House Approves DTV Bill

The U.S. House of Representatives Friday gave television stations three years to clear out of their analog spectrum and begin broadcasting exclusively in digital. Lawmakers have earmarked the vacated spectrum for first-responder use and wireless broadband providers.

The legislation was attached to the contentious Budget Reconciliation Act passed by the House in the early-morning hours.

The bill requires all stations to cease analog broadcasting on Dec. 31, 2008, and authorizes $990 million for a digital-to-analog converter box program for over-the-air viewers.

The subsidies will not come out of taxpayer dollars but from the estimated $10 billion an auction of the vacated spectrum is expected to raise.

The U.S. Senate earlier this month set an April 7, 2009, deadline for the broadcasters to go digital along with a $3 billion set-top box subsidy program.

The House and the Senate are also in disagreement over funding for first-responder equipment to take advantage of their new 24 MHz of spectrum on the 700 MHz band. The return of the broadcasters' analog spectrum for first responders was a key recommendation of the 9/11 Commission.

The House wants to spend $500 million for new first-responder equipment while the Senate thinks $1.2 billion will be needed. The House contends many first responders already have radio equipment to communicate over the spectrum.

Differences between the two bills will be resolved in a joint House-Senate conference committee.

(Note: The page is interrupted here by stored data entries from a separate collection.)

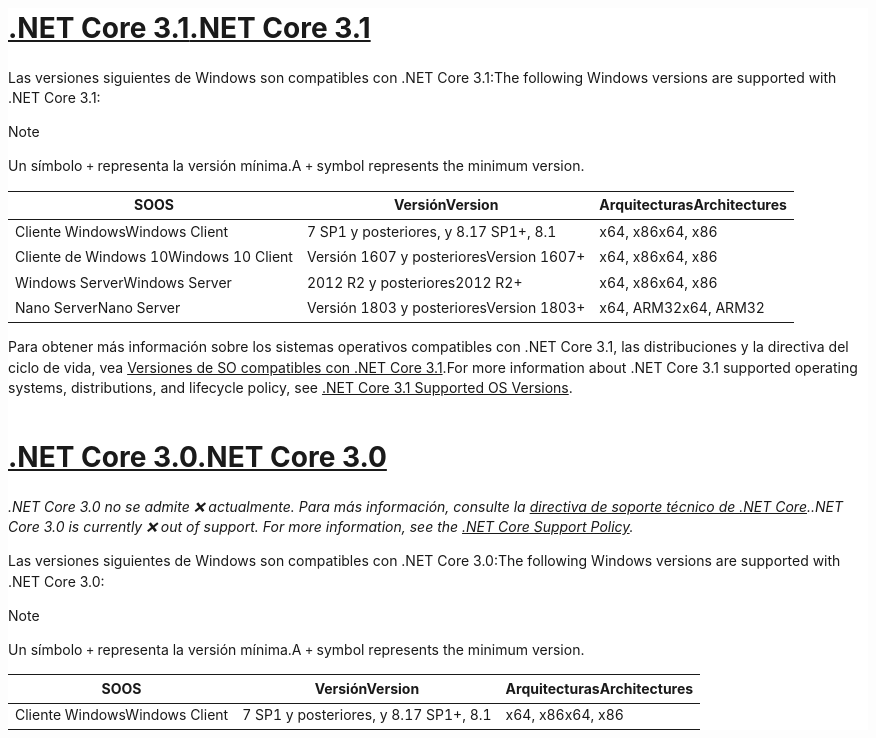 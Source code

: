 # <a name="net-core-31"></a>[<span data-ttu-id="f68d9-235">.NET Core 3.1</span><span class="sxs-lookup"><span data-stu-id="f68d9-235">.NET Core 3.1</span></span>](#tab/netcore31)

<span data-ttu-id="f68d9-236">Las versiones siguientes de Windows son compatibles con .NET Core 3.1:</span><span class="sxs-lookup"><span data-stu-id="f68d9-236">The following Windows versions are supported with .NET Core 3.1:</span></span>

> [!NOTE]
> <span data-ttu-id="f68d9-237">Un símbolo `+` representa la versión mínima.</span><span class="sxs-lookup"><span data-stu-id="f68d9-237">A `+` symbol represents the minimum version.</span></span>

| <span data-ttu-id="f68d9-238">SO</span><span class="sxs-lookup"><span data-stu-id="f68d9-238">OS</span></span>                            | <span data-ttu-id="f68d9-239">Versión</span><span class="sxs-lookup"><span data-stu-id="f68d9-239">Version</span></span>                        | <span data-ttu-id="f68d9-240">Arquitecturas</span><span class="sxs-lookup"><span data-stu-id="f68d9-240">Architectures</span></span>   |
| ----------------------------- | ------------------------------ | --------------- |
| <span data-ttu-id="f68d9-241">Cliente Windows</span><span class="sxs-lookup"><span data-stu-id="f68d9-241">Windows Client</span></span>                | <span data-ttu-id="f68d9-242">7 SP1 y posteriores, y 8.1</span><span class="sxs-lookup"><span data-stu-id="f68d9-242">7 SP1+, 8.1</span></span>                    | <span data-ttu-id="f68d9-243">x64, x86</span><span class="sxs-lookup"><span data-stu-id="f68d9-243">x64, x86</span></span>        |
| <span data-ttu-id="f68d9-244">Cliente de Windows 10</span><span class="sxs-lookup"><span data-stu-id="f68d9-244">Windows 10 Client</span></span>             | <span data-ttu-id="f68d9-245">Versión 1607 y posteriores</span><span class="sxs-lookup"><span data-stu-id="f68d9-245">Version 1607+</span></span>                  | <span data-ttu-id="f68d9-246">x64, x86</span><span class="sxs-lookup"><span data-stu-id="f68d9-246">x64, x86</span></span>        |
| <span data-ttu-id="f68d9-247">Windows Server</span><span class="sxs-lookup"><span data-stu-id="f68d9-247">Windows Server</span></span>                | <span data-ttu-id="f68d9-248">2012 R2 y posteriores</span><span class="sxs-lookup"><span data-stu-id="f68d9-248">2012 R2+</span></span>                       | <span data-ttu-id="f68d9-249">x64, x86</span><span class="sxs-lookup"><span data-stu-id="f68d9-249">x64, x86</span></span>        |
| <span data-ttu-id="f68d9-250">Nano Server</span><span class="sxs-lookup"><span data-stu-id="f68d9-250">Nano Server</span></span>                   | <span data-ttu-id="f68d9-251">Versión 1803 y posteriores</span><span class="sxs-lookup"><span data-stu-id="f68d9-251">Version 1803+</span></span>                  | <span data-ttu-id="f68d9-252">x64, ARM32</span><span class="sxs-lookup"><span data-stu-id="f68d9-252">x64, ARM32</span></span>      |

<span data-ttu-id="f68d9-253">Para obtener más información sobre los sistemas operativos compatibles con .NET Core 3.1, las distribuciones y la directiva del ciclo de vida, vea [Versiones de SO compatibles con .NET Core 3.1](https://github.com/dotnet/core/blob/master/release-notes/3.1/3.1-supported-os.md).</span><span class="sxs-lookup"><span data-stu-id="f68d9-253">For more information about .NET Core 3.1 supported operating systems, distributions, and lifecycle policy, see [.NET Core 3.1 Supported OS Versions](https://github.com/dotnet/core/blob/master/release-notes/3.1/3.1-supported-os.md).</span></span>

# <a name="net-core-30"></a>[<span data-ttu-id="f68d9-254">.NET Core 3.0</span><span class="sxs-lookup"><span data-stu-id="f68d9-254">.NET Core 3.0</span></span>](#tab/netcore30)

<span data-ttu-id="f68d9-255">*.NET Core 3.0 no se admite ❌ actualmente. Para más información, consulte la [directiva de soporte técnico de .NET Core](https://dotnet.microsoft.com/platform/support/policy/dotnet-core).*</span><span class="sxs-lookup"><span data-stu-id="f68d9-255">*.NET Core 3.0 is currently ❌ out of support. For more information, see the [.NET Core Support Policy](https://dotnet.microsoft.com/platform/support/policy/dotnet-core).*</span></span>

<span data-ttu-id="f68d9-256">Las versiones siguientes de Windows son compatibles con .NET Core 3.0:</span><span class="sxs-lookup"><span data-stu-id="f68d9-256">The following Windows versions are supported with .NET Core 3.0:</span></span>

> [!NOTE]
> <span data-ttu-id="f68d9-257">Un símbolo `+` representa la versión mínima.</span><span class="sxs-lookup"><span data-stu-id="f68d9-257">A `+` symbol represents the minimum version.</span></span>

| <span data-ttu-id="f68d9-258">SO</span><span class="sxs-lookup"><span data-stu-id="f68d9-258">OS</span></span>                            | <span data-ttu-id="f68d9-259">Versión</span><span class="sxs-lookup"><span data-stu-id="f68d9-259">Version</span></span>                        | <span data-ttu-id="f68d9-260">Arquitecturas</span><span class="sxs-lookup"><span data-stu-id="f68d9-260">Architectures</span></span>   |
| ----------------------------- | ------------------------------ | --------------- |
| <span data-ttu-id="f68d9-261">Cliente Windows</span><span class="sxs-lookup"><span data-stu-id="f68d9-261">Windows Client</span></span>                | <span data-ttu-id="f68d9-262">7 SP1 y posteriores, y 8.1</span><span class="sxs-lookup"><span data-stu-id="f68d9-262">7 SP1+, 8.1</span></span>                    | <span data-ttu-id="f68d9-263">x64, x86</span><span class="sxs-lookup"><span data-stu-id="f68d9-263">x64, x86</span></span>        |

[esu]: /troubleshoot/windows-client/windows-7-eos-faq/windows-7-extended-security-updates-faq
[vcc64]: https://aka.ms/vs/16/release/vc_redist.x64.exe
[vcc32]: https://aka.ms/vs/16/release/vc_redist.x86.exe
[kb64]: https://www.microsoft.com/download/details.aspx?id=47442
[kb32]: https://www.microsoft.com/download/details.aspx?id=47409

The legislation approved Friday also obligates broadcasters, cable operators, retailers and television manufacturers to engage in a consumer education campaign regarding the digital television transition and mandates all new TV sets 13 inches or more must include a digital tuner by March 1, 2007.

Television sets without digital tuners must be labeled to inform consumers that the set won't receive a digital signal.

In 1996, Congress set a digital television transition date of Dec. 31, 2005. Under pressure from broadcasters, Congress changed that hard date with a complicated formula that many think would delay the transition for years.

The broadcasters said earlier this year they now support a hard deadline for the transition to digital broadcasting.

The House set-top box subsidy allows each American household to obtain up to two $40 coupons that can be applied toward the purchase of converter boxes. Consumers will be required to affirmatively request coupons. The coupons will be available from Jan. 1, 2008, to Jan. 31, 2009.